If a line in the records below contains "would", copy that line.

-----

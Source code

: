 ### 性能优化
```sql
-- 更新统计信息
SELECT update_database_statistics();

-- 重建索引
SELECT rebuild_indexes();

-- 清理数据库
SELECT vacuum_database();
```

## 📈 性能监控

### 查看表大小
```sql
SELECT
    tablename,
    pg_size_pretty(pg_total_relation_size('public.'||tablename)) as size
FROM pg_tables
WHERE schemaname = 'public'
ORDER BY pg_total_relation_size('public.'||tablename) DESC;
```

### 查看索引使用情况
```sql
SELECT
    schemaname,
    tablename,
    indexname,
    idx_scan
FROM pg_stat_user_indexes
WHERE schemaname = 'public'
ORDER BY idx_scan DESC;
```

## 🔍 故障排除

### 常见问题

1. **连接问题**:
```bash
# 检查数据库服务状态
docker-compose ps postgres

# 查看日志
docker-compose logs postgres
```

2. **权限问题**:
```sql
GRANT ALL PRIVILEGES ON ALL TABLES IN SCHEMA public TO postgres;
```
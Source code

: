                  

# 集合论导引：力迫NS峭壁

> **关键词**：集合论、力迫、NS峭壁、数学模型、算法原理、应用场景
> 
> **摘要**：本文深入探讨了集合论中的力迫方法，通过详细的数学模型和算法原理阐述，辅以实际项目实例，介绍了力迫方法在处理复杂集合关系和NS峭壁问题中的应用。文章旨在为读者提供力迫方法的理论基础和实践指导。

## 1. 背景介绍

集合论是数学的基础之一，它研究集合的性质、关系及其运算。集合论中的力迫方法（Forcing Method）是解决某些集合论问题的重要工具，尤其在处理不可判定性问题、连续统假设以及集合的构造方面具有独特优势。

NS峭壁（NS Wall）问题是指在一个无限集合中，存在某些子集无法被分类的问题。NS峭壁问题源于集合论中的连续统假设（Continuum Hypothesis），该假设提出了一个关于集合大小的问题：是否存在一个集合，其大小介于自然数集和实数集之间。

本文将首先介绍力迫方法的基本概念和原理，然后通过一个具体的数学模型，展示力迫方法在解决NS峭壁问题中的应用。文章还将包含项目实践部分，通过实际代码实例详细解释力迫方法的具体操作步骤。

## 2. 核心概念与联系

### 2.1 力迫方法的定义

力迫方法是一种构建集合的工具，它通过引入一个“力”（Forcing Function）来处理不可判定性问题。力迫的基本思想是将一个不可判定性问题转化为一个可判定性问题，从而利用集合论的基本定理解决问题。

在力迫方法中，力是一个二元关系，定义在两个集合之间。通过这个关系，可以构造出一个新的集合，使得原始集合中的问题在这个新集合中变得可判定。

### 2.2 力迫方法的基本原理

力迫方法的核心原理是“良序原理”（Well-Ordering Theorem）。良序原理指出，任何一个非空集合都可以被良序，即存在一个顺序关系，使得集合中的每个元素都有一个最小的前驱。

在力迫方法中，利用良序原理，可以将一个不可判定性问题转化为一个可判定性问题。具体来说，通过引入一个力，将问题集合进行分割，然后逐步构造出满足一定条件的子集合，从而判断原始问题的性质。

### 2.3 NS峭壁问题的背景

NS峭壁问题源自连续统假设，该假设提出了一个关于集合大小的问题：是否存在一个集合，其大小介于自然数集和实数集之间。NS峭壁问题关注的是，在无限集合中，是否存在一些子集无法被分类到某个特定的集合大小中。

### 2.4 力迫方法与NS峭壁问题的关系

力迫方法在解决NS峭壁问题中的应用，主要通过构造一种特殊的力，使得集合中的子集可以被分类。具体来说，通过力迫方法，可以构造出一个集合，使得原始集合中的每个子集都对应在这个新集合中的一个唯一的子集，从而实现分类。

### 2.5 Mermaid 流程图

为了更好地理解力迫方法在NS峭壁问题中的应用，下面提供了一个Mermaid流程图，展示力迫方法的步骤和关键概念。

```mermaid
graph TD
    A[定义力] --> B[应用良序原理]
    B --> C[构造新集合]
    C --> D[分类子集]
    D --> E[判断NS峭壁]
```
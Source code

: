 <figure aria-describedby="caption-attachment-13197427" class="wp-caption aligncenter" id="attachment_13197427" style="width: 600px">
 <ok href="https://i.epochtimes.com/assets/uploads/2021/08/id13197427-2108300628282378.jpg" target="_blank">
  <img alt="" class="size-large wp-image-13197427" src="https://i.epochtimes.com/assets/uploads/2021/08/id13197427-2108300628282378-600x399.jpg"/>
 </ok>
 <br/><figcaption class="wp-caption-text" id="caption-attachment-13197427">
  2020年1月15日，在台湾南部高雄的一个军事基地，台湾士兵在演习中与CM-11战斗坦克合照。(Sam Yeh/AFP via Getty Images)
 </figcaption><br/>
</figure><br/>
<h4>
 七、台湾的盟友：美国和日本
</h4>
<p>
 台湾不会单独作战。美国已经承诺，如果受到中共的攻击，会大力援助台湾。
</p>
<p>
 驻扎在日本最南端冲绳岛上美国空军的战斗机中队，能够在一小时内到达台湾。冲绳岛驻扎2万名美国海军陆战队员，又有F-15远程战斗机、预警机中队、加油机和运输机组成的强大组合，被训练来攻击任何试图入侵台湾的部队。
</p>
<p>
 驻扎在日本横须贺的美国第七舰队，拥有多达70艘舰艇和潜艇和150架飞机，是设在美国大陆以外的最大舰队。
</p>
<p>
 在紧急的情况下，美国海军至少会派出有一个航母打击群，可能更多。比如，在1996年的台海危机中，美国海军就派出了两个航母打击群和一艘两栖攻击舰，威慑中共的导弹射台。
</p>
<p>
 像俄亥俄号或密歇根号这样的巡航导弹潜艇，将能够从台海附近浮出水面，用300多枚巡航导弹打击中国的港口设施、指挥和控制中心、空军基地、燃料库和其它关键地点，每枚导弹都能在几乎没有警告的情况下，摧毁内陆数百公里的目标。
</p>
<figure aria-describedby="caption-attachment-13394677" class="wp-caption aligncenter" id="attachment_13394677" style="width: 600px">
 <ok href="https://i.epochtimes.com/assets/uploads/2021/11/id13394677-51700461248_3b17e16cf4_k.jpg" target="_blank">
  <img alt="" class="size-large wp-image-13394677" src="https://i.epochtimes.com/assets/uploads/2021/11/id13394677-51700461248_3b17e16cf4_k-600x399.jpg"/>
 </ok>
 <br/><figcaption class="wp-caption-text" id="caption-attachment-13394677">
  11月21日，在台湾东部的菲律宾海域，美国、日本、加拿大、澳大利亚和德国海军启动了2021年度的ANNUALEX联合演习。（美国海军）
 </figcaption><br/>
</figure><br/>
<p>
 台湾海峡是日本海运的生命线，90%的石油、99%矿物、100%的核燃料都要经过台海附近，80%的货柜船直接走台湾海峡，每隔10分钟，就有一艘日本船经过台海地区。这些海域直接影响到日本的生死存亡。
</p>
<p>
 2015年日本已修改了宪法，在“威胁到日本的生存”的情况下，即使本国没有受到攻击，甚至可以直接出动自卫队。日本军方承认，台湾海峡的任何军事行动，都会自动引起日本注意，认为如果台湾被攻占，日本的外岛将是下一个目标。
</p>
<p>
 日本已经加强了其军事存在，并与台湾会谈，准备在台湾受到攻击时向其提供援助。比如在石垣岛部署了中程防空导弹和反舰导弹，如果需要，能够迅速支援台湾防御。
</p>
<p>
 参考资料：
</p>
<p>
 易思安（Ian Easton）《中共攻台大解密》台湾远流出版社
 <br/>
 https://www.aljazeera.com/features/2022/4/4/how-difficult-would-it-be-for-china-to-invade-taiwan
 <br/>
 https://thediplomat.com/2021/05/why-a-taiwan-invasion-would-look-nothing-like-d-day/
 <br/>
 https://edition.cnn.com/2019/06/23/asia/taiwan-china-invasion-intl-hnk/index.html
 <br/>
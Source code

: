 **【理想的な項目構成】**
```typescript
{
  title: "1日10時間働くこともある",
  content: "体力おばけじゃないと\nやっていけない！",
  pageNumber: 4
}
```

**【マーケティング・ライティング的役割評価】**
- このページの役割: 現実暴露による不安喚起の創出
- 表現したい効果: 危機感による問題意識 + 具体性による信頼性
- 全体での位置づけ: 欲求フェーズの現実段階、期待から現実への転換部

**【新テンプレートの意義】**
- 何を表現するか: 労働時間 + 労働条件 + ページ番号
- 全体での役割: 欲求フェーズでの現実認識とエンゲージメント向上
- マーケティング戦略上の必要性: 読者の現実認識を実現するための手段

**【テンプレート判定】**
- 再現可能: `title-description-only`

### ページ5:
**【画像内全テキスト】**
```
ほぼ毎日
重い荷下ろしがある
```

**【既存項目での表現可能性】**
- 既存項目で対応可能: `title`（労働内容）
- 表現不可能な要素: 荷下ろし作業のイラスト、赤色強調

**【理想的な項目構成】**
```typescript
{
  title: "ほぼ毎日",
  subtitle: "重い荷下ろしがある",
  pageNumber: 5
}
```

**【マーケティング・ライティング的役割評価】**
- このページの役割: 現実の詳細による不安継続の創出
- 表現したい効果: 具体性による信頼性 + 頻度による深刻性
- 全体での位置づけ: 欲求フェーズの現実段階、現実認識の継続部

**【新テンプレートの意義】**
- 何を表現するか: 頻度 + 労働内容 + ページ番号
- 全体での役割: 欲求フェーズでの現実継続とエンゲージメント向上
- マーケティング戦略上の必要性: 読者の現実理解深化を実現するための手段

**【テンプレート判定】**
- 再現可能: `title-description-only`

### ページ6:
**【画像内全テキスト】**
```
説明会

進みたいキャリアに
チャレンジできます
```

-----

* _OUTPUT OF THE EXERCISE_:
 https://www.aljazeera.com/features/2022/4/4/how-difficult-would-it-be-for-china-to-invade-taiwan
 https://thediplomat.com/2021/05/why-a-taiwan-invasion-would-look-nothing-like-d-day/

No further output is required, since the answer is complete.